The following demonstrate some of these use cases:

  • Medical Office Receptionist: Agent that have engaging conversations with patients based on symptoms and medical history.
  • Restaurant Agent: A restaurant front-of-house agent that can take orders, add items to a shared cart, and checkout.
  • Concierage Agent: Our Ai voice agent acts like a smart, always-on assistant answering inquiries, booking showings, and guiding potential clients anytime, day or night.
  • Travel Agency Agent: Travel agent quickly answers about bookings, cancellations, documents, and changes. It is equiped to respond instantly and around the clock.

Framework overview

flowchart TD
    classDef adminActions fill:#4a5568,stroke:#2d3748,color:#e2e8f0
    classDef systemActions fill:#553c9a,stroke:#44337a,color:#e9d8fd
    classDef customerActions fill:#2c5282,stroke:#2a4365,color:#bee3f8

    %% Admin Setup Flow
    A[Company Administrator] -->|1. Sign Up| B[Provide Company Info]
    B -->|2. Upload| C[Knowledge Base]
    C -->|3. Select| D[Configure Agent]
    D -->|Set Phone Number| E[Assign Phone Number]
    D -->|Set Language| F[Configure Initial Language]
    E --> G[4. Start Agent]
    F --> G

    %% Distribution Flow
    G -->|5a. Share Link| H[Add to Website UI]
    G -->|5b. Share Phone| I[Publish Phone Number]

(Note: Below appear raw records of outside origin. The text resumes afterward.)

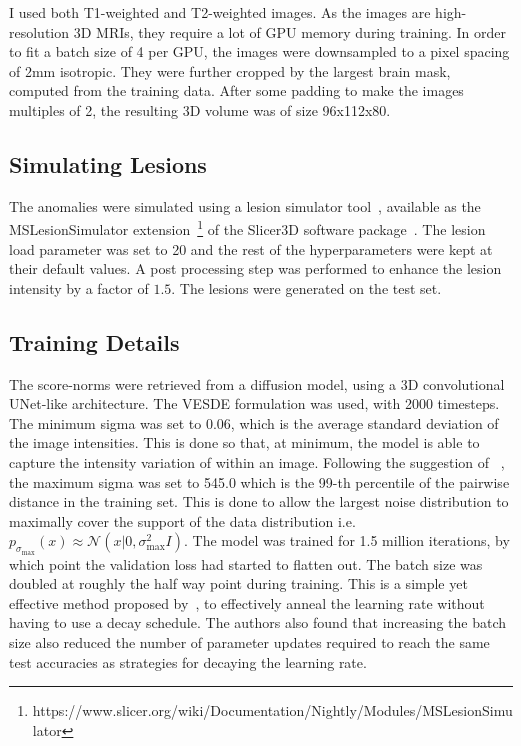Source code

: I used both T1-weighted and T2-weighted images. As the images are high-resolution 3D MRIs, they require a lot of GPU memory during training. In order to fit a batch size of 4 per GPU, the images were downsampled to a pixel spacing of 2mm isotropic. They were further cropped by the largest brain mask, computed from the training data. After some padding to make the images multiples of 2, the resulting 3D volume was of size 96x112x80. 

\subsection*{Simulating Lesions}
The anomalies were simulated using a lesion simulator tool~\cite{Filho_2019}, available as the MSLesionSimulator extension~\footnote{https://www.slicer.org/wiki/Documentation/Nightly/Modules/MSLesionSimulator} of the Slicer3D software package~\cite{fedorov3DSlicerImage2012}. The lesion load parameter was set to 20 and the rest of the hyperparameters were kept at their default values. A post processing step was performed to enhance the lesion intensity by a factor of $1.5$. The lesions were generated on the test set.


\subsection*{Training Details}
The score-norms were retrieved from a diffusion model, using a 3D convolutional UNet-like architecture. The VESDE formulation was used, with 2000 timesteps. The minimum sigma was set to 0.06, which is the average standard deviation of the image intensities. This is done so that, at minimum, the model is able to capture the intensity variation of within an image. Following the suggestion of ~\cite{song2020score}, the maximum sigma was set to 545.0 which is the 99-th percentile of the pairwise distance in the training set. This is done to allow the largest noise distribution to maximally cover the support of the data distribution i.e. $p_{\sigma_\text{max}}(x) \approx \mathcal{N}(x| 0, \sigma_\text{max}^2I)$. The model was trained for 1.5 million iterations, by which point the validation loss had started to flatten out. The batch size was doubled at roughly the half way point during training. This is a simple yet effective method proposed by~\cite{le2018dont}, to effectively anneal the learning rate without having to use a decay schedule. The authors also found that increasing the batch size also reduced the number of parameter updates required to reach the same test accuracies as strategies for decaying the learning rate.

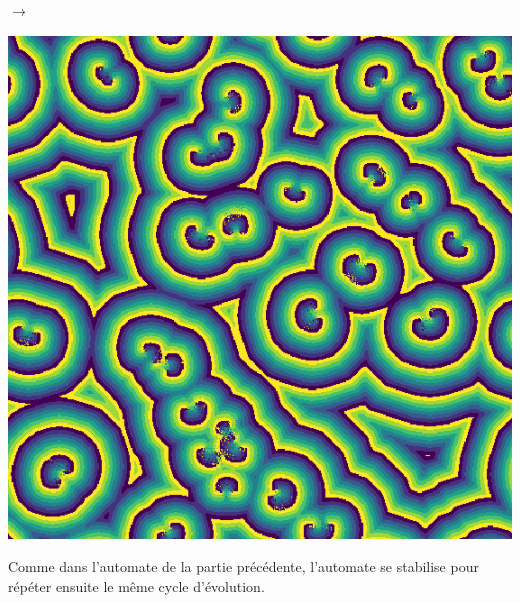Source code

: \documentclass[12pt, a4paper]{article}
\begin{document}
\begin{center}
\begin{minipage}{.17\linewidth}
                \end{minipage}
                $\rightarrow$
                \begin{minipage}{.17\linewidth}
                    \includegraphics[scale=0.15]{img/part3/1/step4.png}
                \end{minipage}
            \end{center}
            Comme dans l'automate de la partie précédente, l'automate se stabilise pour répéter ensuite le même cycle d'évolution.
        
        
\end{document}
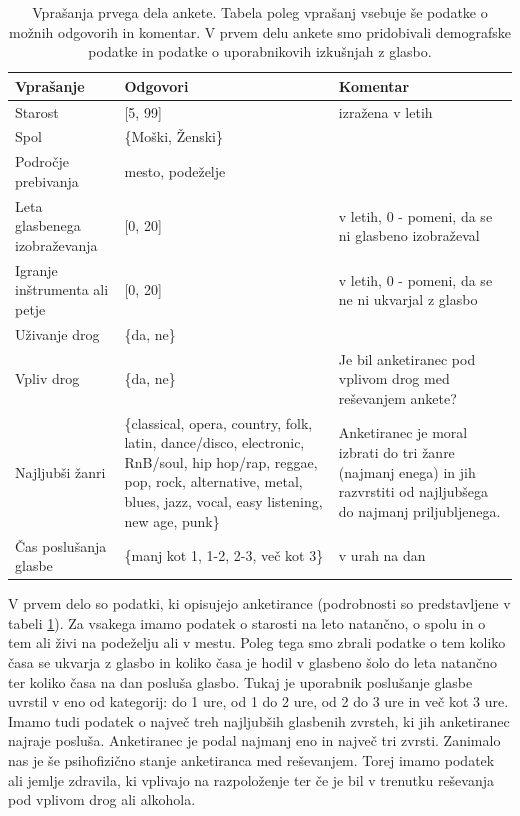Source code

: \documentclass[a4paper, 12pt]{book}
\begin{document}
{\begin{table}[!hbt]
\begin{center}
\caption{Vprašanja prvega dela ankete. Tabela poleg vprašanj vsebuje še podatke o možnih odgovorih in komentar. V prvem delu ankete smo pridobivali demografske podatke in podatke o uporabnikovih izkušnjah z glasbo.}
\begin{tabular}{| p{3.5cm} | p{4.5cm} | p{4.5cm} |}
\hline
Vprašanje & Odgovori & Komentar \\ \hline \hline
Starost & [5, 99] & izražena v letih \\ \hline
Spol & \{Moški, Ženski\} & \\ \hline
Področje prebivanja & {mesto, podeželje} & \\ \hline
Leta glasbenega izobraževanja & [0, 20] & v letih, 0 - pomeni, da se ni glasbeno izobraževal \\ \hline
Igranje inštrumenta ali petje & [0, 20] & v letih, 0 - pomeni, da se ne ni ukvarjal z glasbo \\ \hline
Uživanje drog & \{da, ne\} & \\ \hline
Vpliv drog & \{da, ne\} &  Je bil anketiranec pod vplivom drog med reševanjem ankete? \\ \hline
Najljubši žanri & \{classical, opera, country, folk, latin, dance/disco, electronic, RnB/soul, hip hop/rap, reggae, pop, rock, alternative, metal, blues, jazz, vocal, easy listening, new age, punk\} & Anketiranec je moral izbrati do tri žanre (najmanj enega) in jih razvrstiti od najljubšega do najmanj priljubljenega. \\ \hline
Čas poslušanja glasbe & \{manj kot 1, 1-2, 2-3, več kot 3\} & v urah na dan \\ \hline

\end{tabular}
\label{prvidel}
\end{center}
\end{table} 

V prvem delo so podatki, ki opisujejo anketirance (podrobnosti so predstavljene v tabeli \ref{prvidel}). Za vsakega imamo podatek o starosti na leto natančno, o spolu in o tem ali živi na podeželju ali v mestu. Poleg tega smo zbrali podatke o tem koliko časa se ukvarja z glasbo in koliko časa je hodil v glasbeno šolo do leta natančno ter koliko časa na dan posluša glasbo. Tukaj je uporabnik poslušanje glasbe uvrstil v eno od kategorij: do 1 ure, od 1 do 2 ure, od 2 do 3 ure in več kot 3 ure. Imamo tudi podatek o največ treh najljubših glasbenih zvrsteh, ki jih anketiranec najraje posluša. Anketiranec je podal najmanj eno in največ tri zvrsti. Zanimalo nas je še psihofizično stanje anketiranca med reševanjem. Torej imamo podatek ali jemlje zdravila, ki vplivajo na razpoloženje ter če je bil v trenutku reševanja pod vplivom drog ali alkohola. 

}
\end{document}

    %% Customer Interaction Flow
    J[Customer] -->|Web Access| H
    J -->|Phone Call| I
    H -->|6a. Web Interaction| K[AI Agent]
    I -->|6b. Voice Interaction| K

    %% Styling
    class A,B,C,D,E,F,G,H,I adminActions
    class J,K customerActions

    %% Subgraphs for visual grouping
    subgraph "Admin Setup Phase"
        A
        B
        C
        D
        E
        F
        G
    end

    subgraph "Customer Access Points"
        H
        I
    end

    subgraph "Interaction Phase"
        J
        K
    end

Our Agent operates as a stateful, realtime bridge between powerful AI models and your users. While AI models typically run in data centers with reliable connectivity, users often connect from mobile networks with varying quality.

WebRTC ensures smooth communication between agents and users, even over unstable connections. CallmAI WebRTC is used between the frontend and the agent, while the agent communicates with our servers using HTTP requests and WebSockets. This setup provides the benefits of WebRTC without its typical complexity.

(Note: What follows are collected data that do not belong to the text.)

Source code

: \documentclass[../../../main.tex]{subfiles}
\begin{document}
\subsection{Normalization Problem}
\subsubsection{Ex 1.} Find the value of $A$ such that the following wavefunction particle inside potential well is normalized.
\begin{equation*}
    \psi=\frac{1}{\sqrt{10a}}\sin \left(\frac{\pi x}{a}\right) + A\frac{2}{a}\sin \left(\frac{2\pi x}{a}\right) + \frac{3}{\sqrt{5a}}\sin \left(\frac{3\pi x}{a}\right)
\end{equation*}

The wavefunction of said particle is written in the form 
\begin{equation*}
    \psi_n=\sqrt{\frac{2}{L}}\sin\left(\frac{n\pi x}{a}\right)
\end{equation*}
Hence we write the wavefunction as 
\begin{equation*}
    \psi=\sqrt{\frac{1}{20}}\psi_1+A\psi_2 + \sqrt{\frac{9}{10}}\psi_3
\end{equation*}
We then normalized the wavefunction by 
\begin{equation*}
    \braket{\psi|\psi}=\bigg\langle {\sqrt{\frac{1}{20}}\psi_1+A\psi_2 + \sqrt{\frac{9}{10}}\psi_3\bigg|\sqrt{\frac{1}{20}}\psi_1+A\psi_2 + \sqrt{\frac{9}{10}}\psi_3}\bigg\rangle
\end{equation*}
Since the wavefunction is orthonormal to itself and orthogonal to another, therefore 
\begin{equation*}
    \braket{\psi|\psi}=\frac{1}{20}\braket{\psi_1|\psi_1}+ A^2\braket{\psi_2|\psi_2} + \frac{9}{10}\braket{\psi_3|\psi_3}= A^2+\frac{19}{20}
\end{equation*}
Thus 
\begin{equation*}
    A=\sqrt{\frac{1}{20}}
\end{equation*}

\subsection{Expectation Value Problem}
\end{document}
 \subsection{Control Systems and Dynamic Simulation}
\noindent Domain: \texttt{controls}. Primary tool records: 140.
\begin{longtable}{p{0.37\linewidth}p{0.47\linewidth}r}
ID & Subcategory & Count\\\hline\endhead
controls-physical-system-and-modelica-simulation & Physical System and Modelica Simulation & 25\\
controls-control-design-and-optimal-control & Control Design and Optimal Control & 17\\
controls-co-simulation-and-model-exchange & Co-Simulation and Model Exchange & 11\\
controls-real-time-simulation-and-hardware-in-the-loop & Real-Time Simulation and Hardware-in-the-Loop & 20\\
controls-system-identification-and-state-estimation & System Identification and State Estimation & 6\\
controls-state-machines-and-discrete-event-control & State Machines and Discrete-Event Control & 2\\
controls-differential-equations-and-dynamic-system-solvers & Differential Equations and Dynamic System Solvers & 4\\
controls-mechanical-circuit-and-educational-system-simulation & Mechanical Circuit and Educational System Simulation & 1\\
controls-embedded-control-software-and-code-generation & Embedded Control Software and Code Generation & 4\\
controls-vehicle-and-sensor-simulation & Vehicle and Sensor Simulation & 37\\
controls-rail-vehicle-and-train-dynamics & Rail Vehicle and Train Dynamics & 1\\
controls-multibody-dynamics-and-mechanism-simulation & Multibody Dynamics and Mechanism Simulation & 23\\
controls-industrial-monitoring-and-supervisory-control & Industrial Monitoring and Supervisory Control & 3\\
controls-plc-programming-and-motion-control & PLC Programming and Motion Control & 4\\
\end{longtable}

The platform includes components for handling the core challenges of realtime voice AI, such as streaming audio through a voice pipeline, reliable turn detection, handling interruptions, and LLM orchestration.

Other framework features include:

  • Voice, video, and text: We build agents that can process realtime input and produce output in any modality.
  • Multi-agent handoff: Break down complex workflows into simpler tasks.
  • Extensive integrations: Integrate with nearly every service using APIs.
  • Made for developers: Control your agents through simple API calls, and do not worry about configurations and architecture.
  • Production ready: Includes built-in agent orchestration, load balancing, and detailed statistics.

How our agents connect to your clients

sequenceDiagram
    participant Agent as Agent
    participant Server as CallmAI Server
    participant Session as CallmAI Session
    participant User as User
    participant Frontend as Frontend App
    participant Phone as Phone

    Note over Agent,Server: Agent Registration Phase
    Agent->>Server: Register as available agent
    Server-->>Agent: Acknowledge registration

    Note over User,Server: Session Initiation Phase
    User->>Server: Request session
    Server->>Session: Create new session
    Server->>Agent: Dispatch to session
    Agent->>Session: Join session

    Note over User,Session: User Connection Phase
    alt Web/App Connection
        User->>Frontend: Open application
        Frontend->>Session: Connect via WebRTC
    else Phone Connection
        User->>Phone: Dial in
        Phone->>Session: Connect via telephony
    end

    Note over Agent,User: Realtime Communication
    Session->>Agent: User joined notification
    Agent->>User: Initial greeting

    loop Active Session
        User->>Agent: Send audio/video/text
        Agent->>User: Process and respond
    end

When your agent starts, it first registers with a CallmAI server. The agent waits until, a real user starts and join a session.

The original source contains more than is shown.